### WHAT THE TASK ASKS
In the material below, find each line that contains the word "layers" and copy it.

*** RECORDS PROVIDED ***

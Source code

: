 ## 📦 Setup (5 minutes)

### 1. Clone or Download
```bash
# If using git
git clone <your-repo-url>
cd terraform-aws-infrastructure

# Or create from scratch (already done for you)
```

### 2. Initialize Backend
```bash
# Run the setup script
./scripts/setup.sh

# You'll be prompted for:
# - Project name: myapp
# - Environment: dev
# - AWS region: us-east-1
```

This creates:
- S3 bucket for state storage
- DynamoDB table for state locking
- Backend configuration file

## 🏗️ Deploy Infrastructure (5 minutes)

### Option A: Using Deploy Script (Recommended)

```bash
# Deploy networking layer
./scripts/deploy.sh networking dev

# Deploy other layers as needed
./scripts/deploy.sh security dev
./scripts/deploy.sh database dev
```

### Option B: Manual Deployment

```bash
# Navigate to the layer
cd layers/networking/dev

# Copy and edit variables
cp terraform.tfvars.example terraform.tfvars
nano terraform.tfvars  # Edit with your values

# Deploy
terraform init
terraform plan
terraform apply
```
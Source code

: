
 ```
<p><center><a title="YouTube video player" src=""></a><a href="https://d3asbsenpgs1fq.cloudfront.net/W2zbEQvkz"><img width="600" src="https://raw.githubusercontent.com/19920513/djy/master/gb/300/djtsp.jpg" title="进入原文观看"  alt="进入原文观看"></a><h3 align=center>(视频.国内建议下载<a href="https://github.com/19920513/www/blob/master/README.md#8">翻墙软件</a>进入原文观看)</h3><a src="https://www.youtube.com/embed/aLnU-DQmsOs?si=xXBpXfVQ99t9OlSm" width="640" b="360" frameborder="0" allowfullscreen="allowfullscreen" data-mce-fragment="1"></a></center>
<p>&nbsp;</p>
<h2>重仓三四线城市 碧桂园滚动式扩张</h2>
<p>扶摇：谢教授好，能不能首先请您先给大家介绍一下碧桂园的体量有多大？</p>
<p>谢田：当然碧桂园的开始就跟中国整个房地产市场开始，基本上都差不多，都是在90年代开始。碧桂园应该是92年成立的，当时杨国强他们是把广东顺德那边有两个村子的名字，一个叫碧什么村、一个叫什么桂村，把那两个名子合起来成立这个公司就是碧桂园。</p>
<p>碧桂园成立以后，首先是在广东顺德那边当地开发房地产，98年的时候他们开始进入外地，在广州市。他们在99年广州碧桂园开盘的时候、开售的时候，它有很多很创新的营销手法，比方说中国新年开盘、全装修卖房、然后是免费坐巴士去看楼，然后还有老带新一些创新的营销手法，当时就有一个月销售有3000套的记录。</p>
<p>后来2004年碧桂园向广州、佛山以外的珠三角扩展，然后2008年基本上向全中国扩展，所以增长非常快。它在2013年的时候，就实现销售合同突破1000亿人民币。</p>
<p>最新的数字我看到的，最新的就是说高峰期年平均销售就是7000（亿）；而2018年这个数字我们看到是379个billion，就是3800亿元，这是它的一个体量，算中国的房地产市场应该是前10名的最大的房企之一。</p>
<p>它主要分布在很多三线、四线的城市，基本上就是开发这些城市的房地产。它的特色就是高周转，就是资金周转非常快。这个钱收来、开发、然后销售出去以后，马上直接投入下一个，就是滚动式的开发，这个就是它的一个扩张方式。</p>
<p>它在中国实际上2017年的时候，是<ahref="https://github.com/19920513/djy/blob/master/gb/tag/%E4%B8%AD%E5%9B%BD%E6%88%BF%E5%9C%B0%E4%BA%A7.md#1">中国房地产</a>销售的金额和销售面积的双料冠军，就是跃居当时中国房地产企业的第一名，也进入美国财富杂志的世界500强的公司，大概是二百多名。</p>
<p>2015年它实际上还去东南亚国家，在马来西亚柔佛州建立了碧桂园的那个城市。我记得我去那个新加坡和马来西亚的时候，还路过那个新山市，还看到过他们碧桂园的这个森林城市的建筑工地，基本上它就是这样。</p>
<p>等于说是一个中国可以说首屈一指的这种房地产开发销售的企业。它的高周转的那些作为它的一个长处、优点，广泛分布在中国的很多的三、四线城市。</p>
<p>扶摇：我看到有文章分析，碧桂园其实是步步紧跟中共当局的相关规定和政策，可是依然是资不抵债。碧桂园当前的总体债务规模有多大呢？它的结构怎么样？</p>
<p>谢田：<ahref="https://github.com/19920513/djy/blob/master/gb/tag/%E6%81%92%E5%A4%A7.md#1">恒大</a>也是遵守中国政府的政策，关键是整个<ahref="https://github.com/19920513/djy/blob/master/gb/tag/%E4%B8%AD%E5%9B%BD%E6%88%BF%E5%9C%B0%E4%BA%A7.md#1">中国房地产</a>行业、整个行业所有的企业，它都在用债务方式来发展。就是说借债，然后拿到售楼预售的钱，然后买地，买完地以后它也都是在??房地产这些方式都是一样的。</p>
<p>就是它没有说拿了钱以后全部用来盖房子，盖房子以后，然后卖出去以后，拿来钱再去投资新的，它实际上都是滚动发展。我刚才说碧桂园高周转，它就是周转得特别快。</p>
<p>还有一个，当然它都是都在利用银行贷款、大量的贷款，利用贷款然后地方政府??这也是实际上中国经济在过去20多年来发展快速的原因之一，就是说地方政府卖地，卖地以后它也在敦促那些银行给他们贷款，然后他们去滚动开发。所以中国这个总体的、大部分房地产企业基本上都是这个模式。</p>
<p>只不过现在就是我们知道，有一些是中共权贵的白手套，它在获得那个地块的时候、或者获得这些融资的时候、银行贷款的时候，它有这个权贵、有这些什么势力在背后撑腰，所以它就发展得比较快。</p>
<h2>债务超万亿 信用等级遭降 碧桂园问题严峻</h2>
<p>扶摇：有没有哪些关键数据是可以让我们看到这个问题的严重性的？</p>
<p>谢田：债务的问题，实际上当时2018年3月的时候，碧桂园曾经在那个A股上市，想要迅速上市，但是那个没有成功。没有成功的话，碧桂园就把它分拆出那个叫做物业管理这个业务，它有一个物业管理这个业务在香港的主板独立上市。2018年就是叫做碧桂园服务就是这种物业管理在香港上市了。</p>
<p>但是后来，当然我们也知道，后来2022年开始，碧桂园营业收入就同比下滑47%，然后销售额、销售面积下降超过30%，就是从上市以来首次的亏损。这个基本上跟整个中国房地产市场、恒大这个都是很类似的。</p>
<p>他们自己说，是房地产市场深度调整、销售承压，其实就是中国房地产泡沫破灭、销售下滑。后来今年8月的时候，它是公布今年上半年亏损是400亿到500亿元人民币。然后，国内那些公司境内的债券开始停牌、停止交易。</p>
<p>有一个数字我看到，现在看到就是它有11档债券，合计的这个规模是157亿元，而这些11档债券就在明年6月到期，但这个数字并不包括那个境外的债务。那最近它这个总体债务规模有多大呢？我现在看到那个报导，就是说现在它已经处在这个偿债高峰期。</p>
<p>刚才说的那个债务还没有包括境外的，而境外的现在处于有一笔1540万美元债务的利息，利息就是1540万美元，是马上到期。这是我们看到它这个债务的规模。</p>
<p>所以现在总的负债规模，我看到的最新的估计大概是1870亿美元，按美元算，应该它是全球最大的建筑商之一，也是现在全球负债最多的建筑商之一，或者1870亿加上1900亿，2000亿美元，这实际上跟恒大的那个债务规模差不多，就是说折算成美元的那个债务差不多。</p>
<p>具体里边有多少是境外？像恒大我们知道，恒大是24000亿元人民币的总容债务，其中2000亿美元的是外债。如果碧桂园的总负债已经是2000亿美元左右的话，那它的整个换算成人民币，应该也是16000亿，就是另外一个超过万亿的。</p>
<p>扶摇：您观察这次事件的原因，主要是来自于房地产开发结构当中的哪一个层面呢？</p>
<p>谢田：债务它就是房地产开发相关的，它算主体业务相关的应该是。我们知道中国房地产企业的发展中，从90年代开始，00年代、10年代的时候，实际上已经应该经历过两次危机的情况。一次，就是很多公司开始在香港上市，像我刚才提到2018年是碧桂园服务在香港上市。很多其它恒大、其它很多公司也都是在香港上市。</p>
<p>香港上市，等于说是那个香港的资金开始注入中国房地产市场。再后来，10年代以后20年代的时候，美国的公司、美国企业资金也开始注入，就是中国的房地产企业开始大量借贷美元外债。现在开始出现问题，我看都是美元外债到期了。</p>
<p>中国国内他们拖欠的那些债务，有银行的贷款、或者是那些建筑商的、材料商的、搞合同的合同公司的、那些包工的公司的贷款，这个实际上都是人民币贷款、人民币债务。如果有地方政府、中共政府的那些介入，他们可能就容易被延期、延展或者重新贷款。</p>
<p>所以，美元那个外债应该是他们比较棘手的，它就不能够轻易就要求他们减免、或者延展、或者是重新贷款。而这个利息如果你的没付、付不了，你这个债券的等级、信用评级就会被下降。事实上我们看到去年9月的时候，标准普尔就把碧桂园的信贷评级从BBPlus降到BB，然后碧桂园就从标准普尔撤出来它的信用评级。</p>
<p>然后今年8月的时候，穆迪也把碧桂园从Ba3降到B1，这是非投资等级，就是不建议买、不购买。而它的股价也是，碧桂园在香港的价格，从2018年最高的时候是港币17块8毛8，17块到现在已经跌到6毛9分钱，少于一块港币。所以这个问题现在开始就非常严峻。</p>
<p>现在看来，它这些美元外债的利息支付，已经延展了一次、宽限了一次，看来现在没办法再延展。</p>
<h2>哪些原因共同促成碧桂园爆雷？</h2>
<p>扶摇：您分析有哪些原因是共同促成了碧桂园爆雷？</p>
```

*** End of RECORDS PROVIDED ***

### ANSWER TO THE PROBLEM
# Deploy other layers as needed
cd layers/networking/dev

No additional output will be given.